Emissoras do Oriente Médio cobrem conflito do ponto de vista dos bombardeados

TVs árabes mostram o outro lado

SÉRGIO DÁVILA
ENVIADO ESPECIAL A AMÃ

Um iraquiano de cerca de 50 anos grita com a câmera desesperado, enquanto vai e volta até a parte traseira de um caminhão na cidade de Nassíria, no sul do país, apontando sempre seu conteúdo: pelo menos cinco corpos empilhados, todos seus parentes.
Pega pela mão esquerda o corpo de uma menina de não mais de dois anos e a chacoalha para o cinegrafista. O pequeno cadáver balança como se fosse uma boneca de pano. Qual conjunto de emissoras exibiu esta cena, no começo a semana passada?
De um lado, CNN, BBC, Sky News e Fox News. Do outro, Al Jazeera, Al Arabiya e Abu Dhabi TV. As primeiras mostram esta guerra do ponto de vista dos bombardeadores, com seus mapas, estratégias, experts, alta tecnologia e assepsia. As últimas têm a perspectiva dos bombardeados, com cidades destruídas, alvos civis atingidos por engano, familiares revoltados e muito sangue.
A novidade é que, diferentemente da Guerra do Golfo de 1991, quando Peter Arnett via CNN era a única fonte de informação televisiva, agora o mundo árabe tem pelo menos três emissoras de notícia via satélite.
Al Jazeera, baseada no Qatar, é a "CNN árabe", com mais audiência do que as outras duas somadas (40 milhões de espectadores) e quatro milhões de novos assinantes conquistados depois de começada a guerra.

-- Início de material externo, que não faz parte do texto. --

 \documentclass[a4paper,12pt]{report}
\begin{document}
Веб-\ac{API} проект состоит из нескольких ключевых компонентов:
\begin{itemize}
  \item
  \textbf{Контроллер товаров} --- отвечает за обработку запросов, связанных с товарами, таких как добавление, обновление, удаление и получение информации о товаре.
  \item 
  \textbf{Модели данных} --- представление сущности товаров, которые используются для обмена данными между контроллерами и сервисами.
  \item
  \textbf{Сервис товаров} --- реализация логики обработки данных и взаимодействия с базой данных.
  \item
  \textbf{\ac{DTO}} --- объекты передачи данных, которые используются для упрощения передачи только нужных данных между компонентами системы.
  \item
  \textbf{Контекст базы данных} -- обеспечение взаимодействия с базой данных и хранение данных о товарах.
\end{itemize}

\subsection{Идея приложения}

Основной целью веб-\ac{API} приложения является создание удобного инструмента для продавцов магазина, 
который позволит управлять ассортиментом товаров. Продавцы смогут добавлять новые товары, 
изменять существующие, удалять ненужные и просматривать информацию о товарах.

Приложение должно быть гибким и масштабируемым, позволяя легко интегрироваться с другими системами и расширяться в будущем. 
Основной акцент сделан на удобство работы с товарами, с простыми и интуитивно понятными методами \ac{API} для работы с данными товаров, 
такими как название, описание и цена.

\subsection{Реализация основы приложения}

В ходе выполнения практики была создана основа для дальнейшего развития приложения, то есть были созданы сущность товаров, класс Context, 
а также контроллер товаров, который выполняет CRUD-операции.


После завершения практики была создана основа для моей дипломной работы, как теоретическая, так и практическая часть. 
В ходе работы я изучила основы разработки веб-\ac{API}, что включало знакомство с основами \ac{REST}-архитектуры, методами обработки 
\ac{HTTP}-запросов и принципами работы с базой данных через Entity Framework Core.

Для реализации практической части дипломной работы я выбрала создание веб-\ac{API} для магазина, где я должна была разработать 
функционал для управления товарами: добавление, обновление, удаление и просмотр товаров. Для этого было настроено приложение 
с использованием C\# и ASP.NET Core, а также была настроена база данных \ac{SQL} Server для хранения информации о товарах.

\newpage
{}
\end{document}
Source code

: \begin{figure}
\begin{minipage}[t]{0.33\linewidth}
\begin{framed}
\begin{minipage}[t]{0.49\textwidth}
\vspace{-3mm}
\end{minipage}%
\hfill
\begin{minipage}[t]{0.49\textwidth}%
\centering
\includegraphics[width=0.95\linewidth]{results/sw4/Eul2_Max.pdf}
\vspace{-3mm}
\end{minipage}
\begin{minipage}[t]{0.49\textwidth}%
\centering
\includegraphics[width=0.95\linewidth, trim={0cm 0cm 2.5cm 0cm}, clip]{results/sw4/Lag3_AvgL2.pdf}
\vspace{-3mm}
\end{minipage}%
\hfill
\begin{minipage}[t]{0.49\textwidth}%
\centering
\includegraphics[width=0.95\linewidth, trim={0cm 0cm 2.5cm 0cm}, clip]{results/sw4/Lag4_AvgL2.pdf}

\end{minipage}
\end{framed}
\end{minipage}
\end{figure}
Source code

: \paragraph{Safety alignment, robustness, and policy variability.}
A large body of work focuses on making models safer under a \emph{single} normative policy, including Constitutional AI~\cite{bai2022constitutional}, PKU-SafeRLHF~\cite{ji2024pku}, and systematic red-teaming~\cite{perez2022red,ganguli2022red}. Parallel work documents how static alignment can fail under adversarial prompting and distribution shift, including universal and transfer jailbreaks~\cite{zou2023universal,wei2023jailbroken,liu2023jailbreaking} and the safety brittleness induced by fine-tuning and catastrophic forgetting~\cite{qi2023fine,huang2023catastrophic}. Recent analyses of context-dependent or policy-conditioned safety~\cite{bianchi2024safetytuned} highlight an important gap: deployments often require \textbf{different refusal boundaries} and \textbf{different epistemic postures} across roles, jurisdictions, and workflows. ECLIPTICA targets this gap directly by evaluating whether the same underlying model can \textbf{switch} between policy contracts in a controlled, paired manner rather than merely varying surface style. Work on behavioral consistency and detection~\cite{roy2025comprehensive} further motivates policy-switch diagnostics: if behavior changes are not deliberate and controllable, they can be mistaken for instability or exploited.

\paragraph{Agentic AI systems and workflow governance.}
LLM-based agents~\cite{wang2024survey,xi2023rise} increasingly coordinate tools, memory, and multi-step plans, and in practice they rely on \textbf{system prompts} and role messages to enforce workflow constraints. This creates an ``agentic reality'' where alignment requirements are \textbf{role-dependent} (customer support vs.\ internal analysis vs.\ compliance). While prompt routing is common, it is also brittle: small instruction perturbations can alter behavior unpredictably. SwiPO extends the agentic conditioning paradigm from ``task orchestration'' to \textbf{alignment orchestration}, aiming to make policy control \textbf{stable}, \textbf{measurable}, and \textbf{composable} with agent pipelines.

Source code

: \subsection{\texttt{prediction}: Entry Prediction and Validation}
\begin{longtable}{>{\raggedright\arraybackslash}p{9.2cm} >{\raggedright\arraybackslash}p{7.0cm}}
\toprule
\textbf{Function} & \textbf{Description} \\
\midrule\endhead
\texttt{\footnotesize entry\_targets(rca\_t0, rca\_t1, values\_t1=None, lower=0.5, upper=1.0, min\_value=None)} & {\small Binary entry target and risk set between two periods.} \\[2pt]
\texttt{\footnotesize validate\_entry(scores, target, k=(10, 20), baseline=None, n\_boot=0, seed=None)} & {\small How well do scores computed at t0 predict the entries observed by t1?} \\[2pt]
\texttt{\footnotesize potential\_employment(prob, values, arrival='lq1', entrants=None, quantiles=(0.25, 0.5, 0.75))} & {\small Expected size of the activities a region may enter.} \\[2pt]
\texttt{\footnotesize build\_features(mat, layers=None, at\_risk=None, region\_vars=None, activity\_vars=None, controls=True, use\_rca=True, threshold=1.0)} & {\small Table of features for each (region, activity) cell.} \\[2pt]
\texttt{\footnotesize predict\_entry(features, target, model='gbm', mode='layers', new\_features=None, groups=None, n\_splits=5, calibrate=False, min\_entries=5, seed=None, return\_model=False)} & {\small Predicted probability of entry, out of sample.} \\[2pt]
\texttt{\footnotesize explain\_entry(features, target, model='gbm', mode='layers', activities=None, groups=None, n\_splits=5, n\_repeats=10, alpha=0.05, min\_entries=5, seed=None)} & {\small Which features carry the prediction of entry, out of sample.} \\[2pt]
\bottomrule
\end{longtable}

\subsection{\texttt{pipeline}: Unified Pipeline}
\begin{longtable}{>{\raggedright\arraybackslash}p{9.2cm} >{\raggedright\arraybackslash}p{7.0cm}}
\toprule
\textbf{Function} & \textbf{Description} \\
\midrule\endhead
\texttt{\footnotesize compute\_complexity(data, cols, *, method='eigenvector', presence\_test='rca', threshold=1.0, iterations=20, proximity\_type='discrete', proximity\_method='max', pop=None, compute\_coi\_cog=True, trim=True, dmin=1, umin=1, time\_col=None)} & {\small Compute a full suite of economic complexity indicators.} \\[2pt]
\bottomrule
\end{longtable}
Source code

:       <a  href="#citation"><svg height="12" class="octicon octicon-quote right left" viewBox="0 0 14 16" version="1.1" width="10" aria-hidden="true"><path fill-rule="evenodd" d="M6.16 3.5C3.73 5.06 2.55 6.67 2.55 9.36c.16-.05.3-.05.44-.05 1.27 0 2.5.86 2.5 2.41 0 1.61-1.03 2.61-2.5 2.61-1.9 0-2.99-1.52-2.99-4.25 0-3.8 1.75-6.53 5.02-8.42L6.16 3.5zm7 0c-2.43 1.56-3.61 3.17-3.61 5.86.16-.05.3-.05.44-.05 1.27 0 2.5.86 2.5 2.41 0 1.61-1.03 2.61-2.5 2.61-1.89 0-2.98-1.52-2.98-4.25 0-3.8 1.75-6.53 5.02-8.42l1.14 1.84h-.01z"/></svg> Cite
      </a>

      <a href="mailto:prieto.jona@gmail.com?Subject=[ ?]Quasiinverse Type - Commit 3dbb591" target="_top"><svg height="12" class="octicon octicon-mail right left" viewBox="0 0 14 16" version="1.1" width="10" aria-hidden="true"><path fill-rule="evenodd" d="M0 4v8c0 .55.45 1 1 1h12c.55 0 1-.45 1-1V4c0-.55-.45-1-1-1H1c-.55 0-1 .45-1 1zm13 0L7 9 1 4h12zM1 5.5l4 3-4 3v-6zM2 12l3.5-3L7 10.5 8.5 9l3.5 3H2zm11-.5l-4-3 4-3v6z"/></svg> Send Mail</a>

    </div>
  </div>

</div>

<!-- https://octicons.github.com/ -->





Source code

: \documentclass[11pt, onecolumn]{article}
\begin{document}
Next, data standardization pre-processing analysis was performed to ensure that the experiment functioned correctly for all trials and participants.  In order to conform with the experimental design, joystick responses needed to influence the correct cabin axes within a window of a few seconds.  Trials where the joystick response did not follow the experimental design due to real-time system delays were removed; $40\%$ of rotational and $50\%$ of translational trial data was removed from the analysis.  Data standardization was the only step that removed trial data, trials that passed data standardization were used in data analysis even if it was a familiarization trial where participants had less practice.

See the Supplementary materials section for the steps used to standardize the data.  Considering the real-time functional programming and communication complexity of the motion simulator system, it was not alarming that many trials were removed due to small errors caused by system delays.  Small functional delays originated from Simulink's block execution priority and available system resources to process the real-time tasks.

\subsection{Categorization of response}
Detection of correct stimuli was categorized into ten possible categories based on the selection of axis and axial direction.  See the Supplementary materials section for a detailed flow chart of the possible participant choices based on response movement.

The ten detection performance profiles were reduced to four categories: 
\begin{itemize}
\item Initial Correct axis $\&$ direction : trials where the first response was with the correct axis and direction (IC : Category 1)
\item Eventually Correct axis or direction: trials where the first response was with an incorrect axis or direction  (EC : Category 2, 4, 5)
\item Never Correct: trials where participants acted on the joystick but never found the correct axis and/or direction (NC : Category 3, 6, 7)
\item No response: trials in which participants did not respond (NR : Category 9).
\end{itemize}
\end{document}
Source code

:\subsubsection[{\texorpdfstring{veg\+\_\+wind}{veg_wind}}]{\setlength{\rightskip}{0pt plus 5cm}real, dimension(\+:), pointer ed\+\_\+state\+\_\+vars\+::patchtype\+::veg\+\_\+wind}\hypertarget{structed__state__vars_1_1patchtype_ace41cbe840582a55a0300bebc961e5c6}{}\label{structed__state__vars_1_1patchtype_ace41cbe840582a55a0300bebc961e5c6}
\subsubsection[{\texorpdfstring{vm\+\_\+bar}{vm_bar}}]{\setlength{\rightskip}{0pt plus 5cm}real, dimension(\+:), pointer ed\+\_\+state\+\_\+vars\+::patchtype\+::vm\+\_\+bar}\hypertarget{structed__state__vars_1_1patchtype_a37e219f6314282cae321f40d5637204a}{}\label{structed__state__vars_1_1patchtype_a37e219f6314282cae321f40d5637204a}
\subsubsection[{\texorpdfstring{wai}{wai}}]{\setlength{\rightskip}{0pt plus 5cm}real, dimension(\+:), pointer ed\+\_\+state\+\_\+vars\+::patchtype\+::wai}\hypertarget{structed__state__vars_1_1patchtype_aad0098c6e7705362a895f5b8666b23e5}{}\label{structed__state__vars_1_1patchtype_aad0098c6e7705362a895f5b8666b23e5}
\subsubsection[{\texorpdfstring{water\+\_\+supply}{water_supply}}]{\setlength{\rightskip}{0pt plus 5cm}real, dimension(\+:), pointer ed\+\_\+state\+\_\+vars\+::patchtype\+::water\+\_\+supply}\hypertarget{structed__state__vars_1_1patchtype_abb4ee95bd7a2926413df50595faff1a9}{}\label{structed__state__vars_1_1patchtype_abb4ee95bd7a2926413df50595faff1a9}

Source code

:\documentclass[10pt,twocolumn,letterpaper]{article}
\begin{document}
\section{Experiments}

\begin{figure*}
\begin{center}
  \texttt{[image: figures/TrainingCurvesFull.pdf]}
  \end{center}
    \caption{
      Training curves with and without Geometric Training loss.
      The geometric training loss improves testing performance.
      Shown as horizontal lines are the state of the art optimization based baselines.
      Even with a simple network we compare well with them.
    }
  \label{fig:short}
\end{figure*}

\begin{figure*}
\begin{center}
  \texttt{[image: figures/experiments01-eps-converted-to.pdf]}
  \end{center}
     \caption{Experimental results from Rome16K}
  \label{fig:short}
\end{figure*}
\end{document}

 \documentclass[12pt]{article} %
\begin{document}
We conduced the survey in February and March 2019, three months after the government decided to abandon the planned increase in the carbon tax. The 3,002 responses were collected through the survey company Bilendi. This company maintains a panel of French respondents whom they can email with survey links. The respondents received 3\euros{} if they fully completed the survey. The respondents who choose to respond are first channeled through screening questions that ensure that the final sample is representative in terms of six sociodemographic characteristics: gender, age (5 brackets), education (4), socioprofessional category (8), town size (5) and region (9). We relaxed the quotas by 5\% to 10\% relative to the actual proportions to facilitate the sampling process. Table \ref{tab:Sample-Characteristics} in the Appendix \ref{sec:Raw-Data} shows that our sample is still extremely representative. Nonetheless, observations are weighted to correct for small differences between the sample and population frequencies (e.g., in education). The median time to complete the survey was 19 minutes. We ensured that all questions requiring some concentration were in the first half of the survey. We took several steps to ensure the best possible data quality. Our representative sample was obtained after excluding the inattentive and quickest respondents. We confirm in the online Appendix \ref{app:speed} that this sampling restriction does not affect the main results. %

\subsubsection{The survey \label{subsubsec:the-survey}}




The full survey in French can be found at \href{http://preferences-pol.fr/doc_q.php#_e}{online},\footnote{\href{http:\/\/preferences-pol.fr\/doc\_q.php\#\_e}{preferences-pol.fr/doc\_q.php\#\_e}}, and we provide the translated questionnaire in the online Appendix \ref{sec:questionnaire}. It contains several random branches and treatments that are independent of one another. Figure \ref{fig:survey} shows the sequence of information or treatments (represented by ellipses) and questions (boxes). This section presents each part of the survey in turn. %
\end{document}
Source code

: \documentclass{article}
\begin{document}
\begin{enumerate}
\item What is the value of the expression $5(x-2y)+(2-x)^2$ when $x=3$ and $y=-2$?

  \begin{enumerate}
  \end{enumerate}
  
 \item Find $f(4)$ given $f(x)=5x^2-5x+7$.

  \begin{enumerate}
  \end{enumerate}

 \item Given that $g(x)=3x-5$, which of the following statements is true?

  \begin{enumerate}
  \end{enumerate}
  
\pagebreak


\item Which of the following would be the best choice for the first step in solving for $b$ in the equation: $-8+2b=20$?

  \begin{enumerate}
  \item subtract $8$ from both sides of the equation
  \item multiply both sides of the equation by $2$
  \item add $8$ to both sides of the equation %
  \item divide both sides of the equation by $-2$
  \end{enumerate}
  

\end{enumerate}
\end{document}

Seu público mora no Oriente Médio, sim, mas também em países como a França, com seus 5 milhões de habitantes que falam árabe.
É a mais profissional entre elas. Criada em 1996 pelo emir do Qatar, tem jornalistas experientes que fizeram carreira justamente em emissoras européias como BBC e não é chapa-branca como a maioria das televisões árabes.
Não por acaso seus repórteres já foram expulsos de países como Jordânia, Arábia Saudita e, mais recentemente, Iraque (nos três casos, todos foram readmitidos mais tarde). A estrela é o palestino Majed Abdel Hadi, que cobriu a guerra do Afeganistão.
A saudita Al Arabiya foi inaugurada cerca de um mês antes de iniciado o conflito e se fia na cobertura da guerra para "pegar" entre o público árabe e, de preferência, roubar assinantes de sua maior concorrente. É do grupo Middle East Broadcasting Center, o mesmo que têm os direitos da versão árabe do game-show "Who Wants to Be a Millionaire", e tem 22 correspondentes espalhados entre Bagdá, Basra e Mossul.
A Abu Dhabi, de propriedade do governo dos Emirados Árabes Unidos, é a menor das três, corre por fora e, por isso mesmo, é a mais gráfica do trio, mostrando imagens como a relatada acima.
Diz ter entre os compradores de suas imagens mais de 120 organizações jornalísticas. É a única das três a ter estúdio em Bagdá, montado antes da guerra. "A maior parte da cidade pode ser vista do telhado de nosso escritório, onde temos quatro câmeras ligadas 24 horas por dia, uma apontada para cada lado", disse Ali Al Ahmed, diretor da emissora.

Mais correspondentes
Quem está mais próximo da verdade? Os dois lados exageram, as TVs ocidentais mostrando uma guerra sem vítimas e sem erros, as árabes mostrando mais sangue e exploração da dor humana do que recomenda o bom senso jornalístico.
Mas não há dúvida de que as emissoras baseadas nos EUA e na Europa perderam contato com a realidade da guerra, seja pelo grande número de repórteres "embutidos" com as forças de coalizão (a Al Jazeera só tem um), seja pelo pequeno número de repórteres cobrindo diretamente das cidades atacadas (só a BBC tem gente em Bagdá, por exemplo, campo em que a Al Jazeera conta com cinco jornalistas).
Quem se informou nos últimos dias só pela CNN e BBC, por exemplo, acreditou que a cidade portuária de Umm Qasr estava totalmente dominada (não estava, e as redes tiveram de voltar atrás depois), que a maioria xiita tinha se revoltado contra o exército iraquiano em Basra (não tinha, a cidade permanecia calma) e, tão recente quanto ontem à noite, que o aeroporto internacional de Bagdá continuava sob poder da coalizão (não continuava, continuava sendo disputado pelos iraquianos).

Duas versões
"Nós do mundo árabe estamos ligeiramente em melhor posição do que a maioria dos americanos", escreveu o analista Rami G. Khouri, do diário libanês "Daily Star". "Pelo menos, podemos ver e ouvir ambos os lados, dada a facilidade de se sintonizar as redes dos EUA e da Europa aqui. Já eles só ouvem a versão oficial."